Based on “Convolutional Sequence to Sequence Learning” (Gehring et al., 2017) Reference: https://arxiv.org/abs/1705.03122
- Parameters:
- encoder_config – Encoder configuration
- running_config – Runtime configuration (optional)
forward(emb: Tensor, pad_mask: Tensor | None = None, **kwargs) → Tuple[Tensor, Tensor]
Encode input embeddings through CNN layers.
- Parameters:
- emb – Input embeddings (batch, src_len, dim)
- pad_mask – Padding mask (optional, not used)
- **kwargs – Additional arguments
- Returns:
- CNN output (batch, src_len, hidden_size)
- Projected embeddings (batch, src_len, hidden_size)
- Return type: Tuple of
update_dropout(dropout: float, attention_dropout: float | None = None) → None
Update CNN dropout rate.
class eole.encoders.MeanEncoder(encoder_config, running_config=None)
Bases: EncoderBase
Minimal encoder that applies mean pooling over the sequence.
Returns the input embeddings unchanged as encoder output, and provides mean-pooled representations as the final hidden state.
- Parameters:
- encoder_config – Encoder configuration
- running_config – Runtime configuration (optional, unused)

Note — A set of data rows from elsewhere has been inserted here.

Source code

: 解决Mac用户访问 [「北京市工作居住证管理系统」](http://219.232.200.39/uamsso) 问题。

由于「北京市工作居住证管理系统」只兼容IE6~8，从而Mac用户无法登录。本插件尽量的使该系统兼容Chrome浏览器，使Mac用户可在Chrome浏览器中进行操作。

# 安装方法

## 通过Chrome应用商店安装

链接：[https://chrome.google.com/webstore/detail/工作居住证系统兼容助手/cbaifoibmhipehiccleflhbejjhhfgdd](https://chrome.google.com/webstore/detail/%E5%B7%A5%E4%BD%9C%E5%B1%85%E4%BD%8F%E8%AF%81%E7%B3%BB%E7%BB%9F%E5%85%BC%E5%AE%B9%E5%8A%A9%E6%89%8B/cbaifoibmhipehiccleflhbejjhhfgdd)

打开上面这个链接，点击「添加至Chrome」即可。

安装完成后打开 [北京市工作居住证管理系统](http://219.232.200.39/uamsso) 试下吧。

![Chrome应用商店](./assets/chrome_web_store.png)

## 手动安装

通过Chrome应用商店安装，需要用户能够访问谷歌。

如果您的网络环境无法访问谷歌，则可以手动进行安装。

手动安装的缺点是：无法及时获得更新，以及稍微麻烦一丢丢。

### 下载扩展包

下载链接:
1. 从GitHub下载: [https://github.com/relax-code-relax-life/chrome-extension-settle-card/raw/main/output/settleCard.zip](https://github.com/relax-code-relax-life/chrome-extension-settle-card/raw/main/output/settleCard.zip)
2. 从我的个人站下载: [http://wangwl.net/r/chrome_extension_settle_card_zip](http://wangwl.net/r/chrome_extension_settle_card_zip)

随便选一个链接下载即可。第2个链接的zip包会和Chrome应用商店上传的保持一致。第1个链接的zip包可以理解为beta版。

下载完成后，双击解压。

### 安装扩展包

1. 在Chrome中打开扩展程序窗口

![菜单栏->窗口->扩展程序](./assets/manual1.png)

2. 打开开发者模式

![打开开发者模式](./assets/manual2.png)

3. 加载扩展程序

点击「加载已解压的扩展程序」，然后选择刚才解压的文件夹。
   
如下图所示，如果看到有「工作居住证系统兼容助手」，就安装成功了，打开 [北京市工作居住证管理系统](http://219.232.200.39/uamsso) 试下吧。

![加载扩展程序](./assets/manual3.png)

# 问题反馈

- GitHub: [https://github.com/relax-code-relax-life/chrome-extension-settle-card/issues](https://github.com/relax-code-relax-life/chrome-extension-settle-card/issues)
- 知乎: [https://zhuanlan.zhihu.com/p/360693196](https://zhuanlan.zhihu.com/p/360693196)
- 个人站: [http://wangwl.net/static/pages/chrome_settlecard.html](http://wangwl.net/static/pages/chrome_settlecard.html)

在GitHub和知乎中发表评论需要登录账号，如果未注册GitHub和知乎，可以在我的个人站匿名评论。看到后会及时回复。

forward(emb: Tensor, pad_mask: Tensor | None = None, **kwargs) → Tuple[Tensor, Tuple[Tensor, Tensor]]
Apply mean pooling over sequence dimension.
- Parameters:
- emb – Input embeddings (batch, seq_len, emb_dim)
- pad_mask – Padding mask (batch, seq_len) False for values, True for padding
- **kwargs – Additional arguments (ignored)
- Returns:
- Encoder output: unchanged input embeddings (batch, seq_len, emb_dim)
- Final hidden state: tuple of (mean, mean) where mean has shape (num_layers, batch, emb_dim)
- Return type: Tuple of
class eole.encoders.VisionEncoder(encoder_config, running_config=None)
Bases: EncoderBase
Vision encoder for processing images into token representations.
Supports various vision architectures:
- CLIP-style with learned positional embeddings
- Pixtral with RoPE 2D embeddings
- SAM (Segment Anything Model) preprocessing
- Parameters:
- encoder_config – Vision encoder configuration
- running_config – Runtime configuration (optional)
forward(emb: List[Tensor], pad_mask: Tensor | None = None, sam_patches: Tensor | None = None, **kwargs) → Tuple[Tensor, None]
Encode images into token representations.
- Parameters:
- emb – List of N images of variable sizes, each (C, H, W)
- pad_mask – Not used for vision encoder (uses block diagonal masks)
- sam_patches – Pre-computed SAM patches (optional)
- **kwargs – Additional arguments
- Returns:
- Encoded image features (N_img, total_tokens, hidden_size)
- None (vision encoders don’t return hidden states)
- Return type: Tuple of
update_dropout(dropout: float, attention_dropout: float) → None
Update dropout rates for all transformer layers.
class eole.encoders.AudioEncoder(encoder_config, running_config=None)
Bases: EncoderBase
Audio encoder: Conv1d stem + learned positional embeddings + transformer layers.
Processes mel spectrograms into encoder hidden states for cross-attention with the decoder.
Input: mel spectrogram (batch, num_mels, time) Output: (batch, time // 2, hidden_size)
- Parameters:
- encoder_config – Audio encoder configuration
- running_config – Runtime configuration (optional)
forward(emb: Tensor, pad_mask: Tensor | None = None, **kwargs) → Tuple[Tensor, None]
Encode mel spectrogram features.
- Parameters:
- emb – Mel spectrogram tensor (batch, num_mels, time)
- pad_mask – Not used (fixed-length input)
- **kwargs – Additional arguments (ignored)
- Returns:
- Encoded output (batch, time//2, hidden_size)
- None (transformers don’t return final state)
- Return type: Tuple of
update_dropout(dropout: float, attention_dropout: float) → None
Update dropout rates for all transformer layers.